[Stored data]
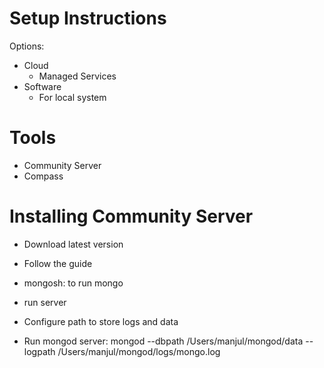 # Setup Instructions

Options:
 - Cloud
 	- Managed Services
 - Software
 	- For local system


# Tools
- Community Server
- Compass

# Installing Community Server

- Download latest version
- Follow the guide

- mongosh: to run mongo
- run server

- Configure path to store logs and data

- Run mongod server: mongod --dbpath /Users/manjul/mongod/data --logpath /Users/manjul/mongod/logs/mongo.log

> **Task brief**
Retype the entries above word for word, minus any images.

> **Task response**
 # Setup Instructions

Options:
 - Cloud
 	- Managed Services
 - Software
 	- For local system


# Tools
- Community Server
- Compass

# Installing Community Server

- Download latest version
- Follow the guide

- mongosh: to run mongo
- run server

- Configure path to store logs and data

- Run mongod server: mongod --dbpath /Users/manjul/mongod/data --logpath /Users/manjul/mongod/logs/mongo.log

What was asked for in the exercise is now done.